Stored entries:
####################
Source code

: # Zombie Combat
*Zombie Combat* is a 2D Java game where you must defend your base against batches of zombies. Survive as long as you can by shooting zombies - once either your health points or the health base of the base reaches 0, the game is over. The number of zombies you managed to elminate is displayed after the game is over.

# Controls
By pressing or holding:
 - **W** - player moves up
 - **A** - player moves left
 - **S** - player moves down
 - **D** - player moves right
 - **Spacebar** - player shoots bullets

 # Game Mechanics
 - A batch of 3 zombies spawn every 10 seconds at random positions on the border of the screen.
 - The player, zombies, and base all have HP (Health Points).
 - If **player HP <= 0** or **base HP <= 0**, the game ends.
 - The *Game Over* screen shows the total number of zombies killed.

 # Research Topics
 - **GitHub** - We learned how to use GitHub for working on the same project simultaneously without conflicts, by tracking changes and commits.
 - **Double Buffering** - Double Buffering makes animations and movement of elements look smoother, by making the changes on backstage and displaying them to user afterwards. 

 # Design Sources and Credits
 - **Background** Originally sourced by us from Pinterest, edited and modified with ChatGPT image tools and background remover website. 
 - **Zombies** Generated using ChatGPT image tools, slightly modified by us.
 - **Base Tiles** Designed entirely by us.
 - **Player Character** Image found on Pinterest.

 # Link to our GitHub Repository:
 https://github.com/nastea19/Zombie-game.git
####################
What is expected — Extract every line from the one containing "# Game Mechanics" to the end of the entries, including both of those lines, exactly as given and with nothing added.

Completed exercise —
 # Game Mechanics
 - A batch of 3 zombies spawn every 10 seconds at random positions on the border of the screen.
 - The player, zombies, and base all have HP (Health Points).
 - If **player HP <= 0** or **base HP <= 0**, the game ends.
 - The *Game Over* screen shows the total number of zombies killed.

 # Research Topics
 - **GitHub** - We learned how to use GitHub for working on the same project simultaneously without conflicts, by tracking changes and commits.
 - **Double Buffering** - Double Buffering makes animations and movement of elements look smoother, by making the changes on backstage and displaying them to user afterwards. 

 # Design Sources and Credits
 - **Background** Originally sourced by us from Pinterest, edited and modified with ChatGPT image tools and background remover website. 
 - **Zombies** Generated using ChatGPT image tools, slightly modified by us.
 - **Base Tiles** Designed entirely by us.
 - **Player Character** Image found on Pinterest.

 # Link to our GitHub Repository:
 https://github.com/nastea19/Zombie-game.git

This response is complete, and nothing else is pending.